After twelve weeks of complete isolation I decided to go to the post office to do some urgent returns. (I actually had to send back some clothes I had ordered and never unboxed. Because who needs clothes in a lockdown? Not I, apparently. Apart from a few special occasions, I’ve almost worn the same two outfits on rotation; the first a dress that looks like a sack, the second a pair of shorts that have taken on the actual shape of my arse, so that when I remove them they stand up proud upon the rug, and an old t-shirt that has holes in the armpits. For chillier moments, both outfits have been worn beneath the world’s ugliest cardigan.)
So I went to the post office, which is buried deep within a village shop so tiny, and so crammed full with shelves and carousels and whatnot, that it’s almost impossible to walk through it without touching anything. Which doesn’t bode well for social distancing compliance. And I have to admit I was concerned about my visit, having heard tales of people completely ignoring all distancing guidelines now that we’re allowed to fire up the BBQ and – er – play golf; what would I be confronted with? In my mind, the world had gone rogue whilst I was locked inside – it would be a Mad Max scenario, with modified sand buggies revving around the country lanes, rams’ horns stuck to the bumpers and post-apocalyptic flesh-eating zombies hanging out of the open windows.

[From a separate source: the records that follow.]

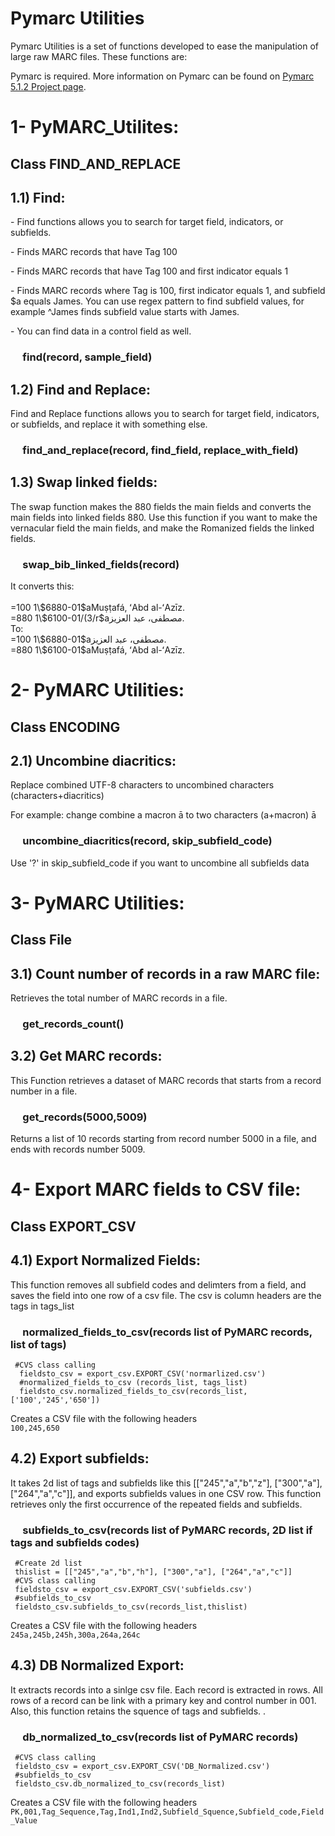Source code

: <H1>Pymarc Utilities</H1>
<p>Pymarc Utilities is a set of functions developed to ease the manipulation of large raw MARC files. These functions are:</p>
<p>Pymarc is required. More information on Pymarc can be found on <a href="https://pypi.org/project/pymarc/" target="_blank">Pymarc 5.1.2 Project page</a>.</p>
<p><h1>1- PyMARC_Utilites:</h1></p>
<p><h2>Class FIND_AND_REPLACE</h2></p>
<h2>1.1)	Find: </h2>
<p>
- Find functions allows you to search for target field, indicators, or subfields.</p>
<p>-	Finds MARC records that have Tag 100</p>
<p>-	Finds MARC records that have Tag 100 and first indicator equals 1</p>
<p>-	Finds MARC records where Tag is 100, first indicator equals 1, and subfield $a equals James. You can use regex pattern to find subfield values, for example ^James finds subfield value starts with James.
<p>-	You can find data in a control field as well.
  </p>
	<p ><h3>&nbsp;&nbsp;&nbsp;&nbsp;&nbsp;find(record, sample_field)</h3></p>
<p></p>
<h2>1.2)	Find and Replace:</h2>
<p>
Find and Replace functions allows you to search for target field, indicators, or subfields, and replace it with something else.
	<p><h3>&nbsp;&nbsp;&nbsp;&nbsp;&nbsp;find_and_replace(record, find_field, replace_with_field)</h3>
</p>
<p></p>
<h2>1.3)	Swap linked fields:</h2>
<p>
The swap function makes the 880 fields the main fields and converts the main fields into linked fields 880.  Use this function if you want to make the vernacular field the main fields, and make the Romanized fields the linked fields.
<p><h3>&nbsp;&nbsp;&nbsp;&nbsp;&nbsp;swap_bib_linked_fields(record)</h3></p>
</p>
<p>It converts this:<BR>
      	<br>=100  1\$6880-01$aMuṣṭafá, ʻAbd al-ʻAzīz.
      	<br>=880  1\$6100-01/(3/r‏$a‏مصطفى، عبد العزيز. 
      	<br>To:
     	 <br>=100  1\$6880-01$a‏مصطفى، عبد العزيز.
     	<br>=880  1\$6100-01$aMuṣṭafá, ʻAbd al-ʻAzīz.
</p>
 <p></p>
<p><h1>2- PyMARC Utilities:</h1></p>
<p><h2>Class ENCODING</h2></p> 
<h2>2.1)	Uncombine diacritics:</h2>
<p>Replace combined UTF-8 characters to uncombined characters (characters+diacritics)</p>
<p>For example: change combine a macron ā to two characters (a+macron) ā </p> 
<p><h3>&nbsp;&nbsp;&nbsp;&nbsp;&nbsp;uncombine_diacritics(record, skip_subfield_code)</h3></p>
<p>Use '?' in skip_subfield_code if you want to uncombine all subfields data</p>
<p></p>
<p><h1>3- PyMARC Utilities:</h1></p>
<p><h2>Class File</h2></p> 
<h2>3.1)	Count number of records in a raw MARC file:</h2>
Retrieves the total number of MARC records in a file.
<p><h3>&nbsp;&nbsp;&nbsp;&nbsp;&nbsp;get_records_count()</h3></p>
<p></p>
<p><h2>3.2)	Get MARC records:</h2></p>
This Function retrieves a dataset of MARC records that starts from a record number in a file.
<p><h3>&nbsp;&nbsp;&nbsp;&nbsp;&nbsp;get_records(5000,5009)</h3></p>
<p>Returns a list of 10 records starting from record number 5000 in a file, and ends with records number 5009.</p>
<p></p>

<p><h1>4- Export MARC fields to CSV file:</h1></p>
<p><h2>Class EXPORT_CSV</h2></p>
<p><h2>4.1)	Export Normalized Fields:</h2></p>
 This function removes all subfield codes and delimters from a field,  
 and saves the field into one row of a csv file.
 The csv is column headers are the tags in tags_list
<p><h3>&nbsp;&nbsp;&nbsp;&nbsp;&nbsp;normalized_fields_to_csv(records list of PyMARC records, list of tags)</h3></p>
<code> #CVS class calling
  fieldsto_csv = export_csv.EXPORT_CSV('normarlized.csv')
  #normalized_fields_to_csv (records_list, tags_list)
  fieldsto_csv.normalized_fields_to_csv(records_list,['100','245','650'])</code>
  <p></p>
<p>Creates a CSV file with the following headers<br><code>100,245,650</code></p>
<p><h2>4.2)	Export subfields:</h2></p>
It takes 2d list of tags and subfields like this [["245","a","b","z"], ["300","a"], ["264","a","c"]], and exports subfields values in one CSV row. This function retrieves only the first occurrence of the repeated fields and subfields.
<p><h3>&nbsp;&nbsp;&nbsp;&nbsp;&nbsp;subfields_to_csv(records list of PyMARC records, 2D list if tags and subfields codes)</h3></p>
<code> #Create 2d list
 thislist = [["245","a","b","h"], ["300","a"], ["264","a","c"]]
 #CVS class calling
 fieldsto_csv = export_csv.EXPORT_CSV('subfields.csv')
 #subfields_to_csv
 fieldsto_csv.subfields_to_csv(records_list,thislist)</code>
<p></p>
<p>Creates a CSV file with the following headers<br><code>245a,245b,245h,300a,264a,264c</code></p>
<p><h2>4.3)	DB Normalized Export:</h2></p>
    It extracts records into a sinlge csv file.
    Each record is extracted in rows.
    All rows of a record can be link with a primary key
    and control number in 001.
    Also, this function retains the squence of tags and subfields. .
<p><h3>&nbsp;&nbsp;&nbsp;&nbsp;&nbsp;db_normalized_to_csv(records list of PyMARC records)</h3></p>
<p></p>
<code> #CVS class calling
 fieldsto_csv = export_csv.EXPORT_CSV('DB_Normalized.csv')
 #subfields_to_csv
 fieldsto_csv.db_normalized_to_csv(records_list)</code>
<p></p>
<p>Creates a CSV file with the following headers<br><code>PK,001,Tag_Sequence,Tag,Ind1,Ind2,Subfield_Squence,Subfield_code,Field_Value</code></p>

It was fine though. At the start, at least. There was a “queueing system” outside of the shop door, so I casually merged myself into it, trying desperately to look like someone who had been outside of their house before. For some reason my legs didn’t quite work properly – they felt like cotton reels threaded onto pieces of elastic, which I think was nerves, but nevertheless made me look like a newly-born Pinocchio.
Unfortunately, abiding by the two metres rule meant that I had to position myself almost in the middle of the road, for there was no place to stand to the left or right of the queue that was prominent or obvious enough to signal my presence to queue newcomers. Queuecomers. And that’s important, isn’t it? In a country where we are borderline obsessed with queue etiquette, it’s essential that everybody – everybody – knows that you are, in fact, in said queue. This is usually conveyed with a nod and a smile and a small, pointless, forwards or backwards movement, just a very slight one, to draw attention to your presence.
In this case, there was nobody in line after me – yet! – but still, I had to stand my ground. There’s an art to queuing, after all, and one of the finest skills is ensuring that everyone who joins the queue after you knows exactly where you rank. But here was my first testing quandary/moral dilemma: to stand in the road, or risk weakening my queue presence by tucking myself into the nook-in-the-wall where the drainpipe runs down? To lose queue-face, or to be flattened by a DPD van?
The choice is yours!
In the end I opted for a bit of a compromise, darting in and out of the road like a demented badger. It was confusing for the drivers. I had more than one beep. A few motorists tried to wave me across, which meant I had to do the universal sign language for “NO! I’M NOT CROSSING!”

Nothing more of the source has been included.